The Migrant Farmer Poem by Francis Duggan

The Migrant Farmer



Brown dust from the sun scorched paddock is blowing into the sea
And the old sun bronzed migrant in this Land for half a century
Said a drier or a warmer spell than this I've yet to see
Since I left Duhallow years ago and the fields of Boherbue.

In fields of Boherbue he said you won't see dust flying there
December now the days are cold and frost is in the air
And robin on the windblown hedge feels no desire to sing
And ninety days of cold and rain before first breath of spring.

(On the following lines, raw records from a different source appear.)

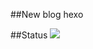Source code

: ##New blog
hexo

##Status
[![](https://travis-ci.org/fitzlee/blog.svg?branch=master)](https://travis-ci.org/fitzlee/blog)
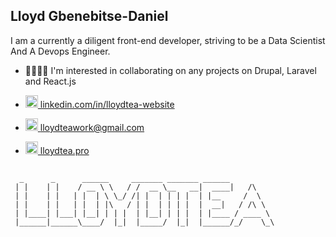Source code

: ## Lloyd Gbenebitse-Daniel

I am a currently a diligent front-end developer, striving to be a Data Scientist And A Devops Engineer.

- 🫱🏾‍🫲🏼 I'm interested in collaborating on any projects on Drupal, Laravel and React.js

- <a href="linkedin.com/in/lloydtea-website" target="blank"><img src="https://lloyd.funnelignition.com/wp-content/uploads/2022/09/linkedin.png" width="20px"> linkedin.com/in/lloydtea-website</a>

- <a href="mailto:lloydteawork@gmail.com" target="blank"><img src="https://lloyd.funnelignition.com/wp-content/uploads/2022/09/email_address.png" width="20px"> lloydteawork@gmail.com</a>

- <a href="https://lloydtea.pro" target="blank"><img src="https://lloyd.funnelignition.com/wp-content/uploads/2022/09/website.png" width="20px"> lloydtea.pro</a>

##
      _      _      ______     _______ _______ ______          
     | |    | |    / __ \ \   / /  __ \__   __|  ____|   /\    
     | |    | |   | |  | \ \_/ /| |  | | | |  | |__     /  \   
     | |    | |   | |  | |\   / | |  | | | |  |  __|   / /\ \  
     | |____| |___| |__| | | |  | |__| | | |  | |____ / ____ \ 
     |______|______\____/  |_|  |_____/  |_|  |______/_/    \_\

A migrant in this Land he said is all I'll ever be
But I would feel like a stranger now in distant Boherbue
The Land is brown for miles around and hardly any green
And the weather dry for weeks on end the driest I have seen

From Boherbue and Duhallow I've been too long away
And I love this southern Land he said and here my bones will lay
Why should I pine for my Land of birth when there's nothing there for me
And school going days and teenage years a fading memory.

His scrawny cattle standing in the stringybark tree shade
The drought stricken farmer lobby the state Government for aid
His cattle lose condition he has huge feed bill to pay
And on the first month of Summer he's obliged to feed them hay.

He lives on his small farm in Kilcunda by the Pacific sea
The ageing migrant farmer all the way from Boherbue
He say I love this Country and in this Land I've grown old
And I'd rather die of skin cancer than of frost bite and cold.